Just like conventional mortgages, government mortgages can be divided into many subcategories. But the basic difference is that rather than a private firm taking on the risk of default in the form of mortgage insurance (PMI), it’s the federal and/or state government that provides the lender with mortgage insurance against a borrower’s default. Additionally, certain governmental departments such as HUD, FHA, and VA play a heavy role in defining the rules and regulations as opposed to banks and investment firms.
MORTGAGE PROGRAM #2: THE GOVERNMENT MORTGAGE
A Government Mortgage is broadly defined as a mortgage that possesses the following qualities:
- Down payment requirements that go as low as ZERO down** Ask us! **
- Regardless of how much you put down, mortgage insurance is typically required and the federal government is on the hook if you default. ** Ask us about the one government loan that DOES NOT require mortgage insurance! **
- Generally requires that you must wait 3 years from the date of a Foreclosure
- Generally requires that you must wait 3 years from the date of a Short Sale. BUT in some cases, you may not have to wait at all!
- Generally requires that you must wait 2 years from the date of a Bankruptcy
- Generally requires credit scores greater than or equal to 550
- Generally limits the mortgage payment plus your current monthly consumer debt to 55% or less of your gross monthly income. Some exceptions are granted
- Generally more lenient with delinquencies (lender willing to take more risks)

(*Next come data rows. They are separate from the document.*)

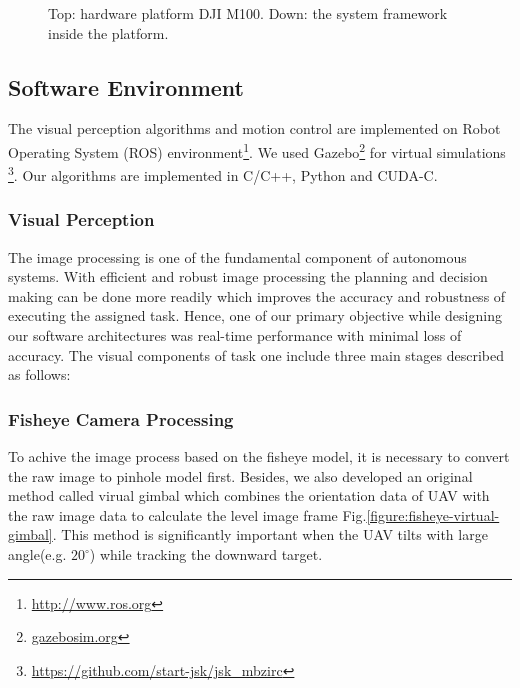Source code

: \documentclass{standalone}
\begin{document}
\begin{figure}[h]
\begin{center}
\begin{minipage}{1.0\hsize}
\begin{center}
          \end{center}
        \end{minipage}
    \end{center}
    \caption{Top: hardware platform DJI M100. Down: the system framework inside the platform.}
    \label{figure:task1-platform}
\end{figure}


\subsection{Software Environment}
The visual perception algorithms and motion control are implemented
on Robot Operating System (ROS) environment\footnote{\url{http://www.ros.org}}.
We used Gazebo\footnote{\url{gazebosim.org}} for virtual simulations
\footnote{\url{https://github.com/start-jsk/jsk_mbzirc}}. Our
algorithms are implemented in C/C++, Python and CUDA-C.


\subsubsection{Visual Perception}

The image processing is one of the fundamental component of autonomous
systems. With efficient and robust image processing the planning and
decision making can be done more readily which improves the accuracy
and robustness of executing the assigned task. Hence, one of our
primary objective while designing our software architectures was
real-time performance with minimal loss of accuracy. The visual
components of task one include three main stages described as follows:

\subsubsection{Fisheye Camera Processing}
To achive the image process based on the fisheye model, it is necessary to convert the raw image to pinhole model first. Besides, we also developed an original method called virual gimbal which combines the orientation data of UAV with the raw image data to calculate the level image frame Fig.\ref{figure:fisheye-virtual-gimbal}. This method is significantly important when the UAV tilts with large angle(e.g. $20^\circ$) while tracking the downward target.
\end{document}
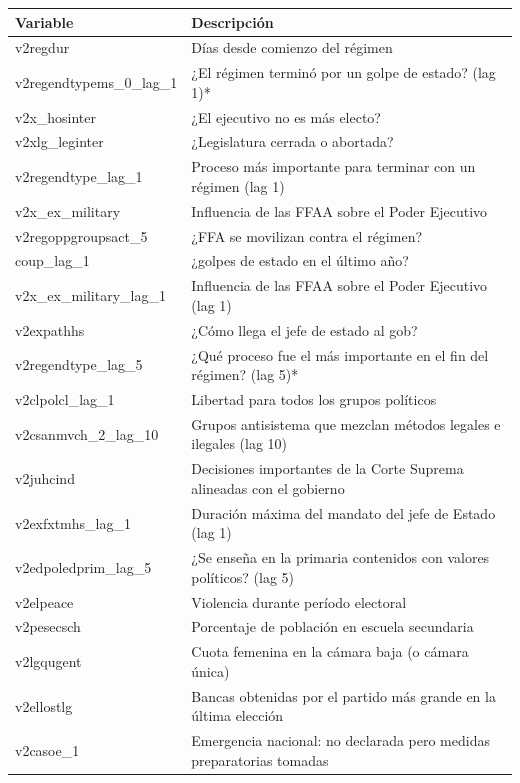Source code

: \documentclass{article}
\begin{document}
\begin{table}[H]
  \begin{tabular}{ll}
    \toprule
    Variable & Descripción \\
    \midrule
    v2regdur & Días desde comienzo del régimen \\
    v2regendtypems\_0\_lag\_1 & ¿El régimen terminó por un golpe de estado? (lag 1)* \\
    v2x\_hosinter & ¿El ejecutivo no es más electo? \\
    v2xlg\_leginter & ¿Legislatura cerrada o abortada? \\
    v2regendtype\_lag\_1 & Proceso más importante para terminar con un régimen (lag 1) \\
    v2x\_ex\_military & Influencia de las FFAA sobre el Poder Ejecutivo \\
    v2regoppgroupsact\_5 & ¿FFA se movilizan contra el régimen? \\
    coup\_lag\_1 & ¿golpes de estado en el último año? \\
    v2x\_ex\_military\_lag\_1 & Influencia de las FFAA sobre el Poder Ejecutivo (lag 1) \\
    v2expathhs & ¿Cómo llega el jefe de estado al gob? \\
    v2regendtype\_lag\_5 & ¿Qué proceso fue el más importante en el fin del régimen? (lag 5)* \\
    v2clpolcl\_lag\_1 & Libertad para todos los grupos políticos \\
    v2csanmvch\_2\_lag\_10 & Grupos antisistema que mezclan métodos legales e ilegales (lag 10) \\
    v2juhcind & Decisiones importantes de la Corte Suprema alineadas con el gobierno \\
    v2exfxtmhs\_lag\_1 & Duración máxima del mandato del jefe de Estado (lag 1) \\
    v2edpoledprim\_lag\_5 & ¿Se enseña en la primaria contenidos con valores políticos? (lag 5) \\
    v2elpeace & Violencia durante período electoral \\
    v2pesecsch & Porcentaje de población en escuela secundaria \\
    v2lgqugent & Cuota femenina en la cámara baja (o cámara única) \\
    v2ellostlg & Bancas obtenidas por el partido más grande en la última elección \\
    v2casoe\_1 & Emergencia nacional: no declarada pero medidas preparatorias tomadas \\

\end{tabular}
\end{table}
\end{document}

- Generally more “Red Tape”
- Requires that taxes and insurance be included in your monthly payment
- Typically requires both up-front and monthly mortgage insurance that is financed into the loan
- Generally requires mortgage insurance for the life of the loan unless a shorter pay-back period is chosen ** rule changes from time to time **
Additionally, some of the subcategories of the government mortgage are as follows:
- Adjustable rate options
- First and second mortgage combinations
- Remodel solutions
- “Underwater” value
- Manufactured homes
While these parameters of course don’t cover every aspect of a government mortgage, they provide a good start in understanding some of the basic guidelines. Stay tuned!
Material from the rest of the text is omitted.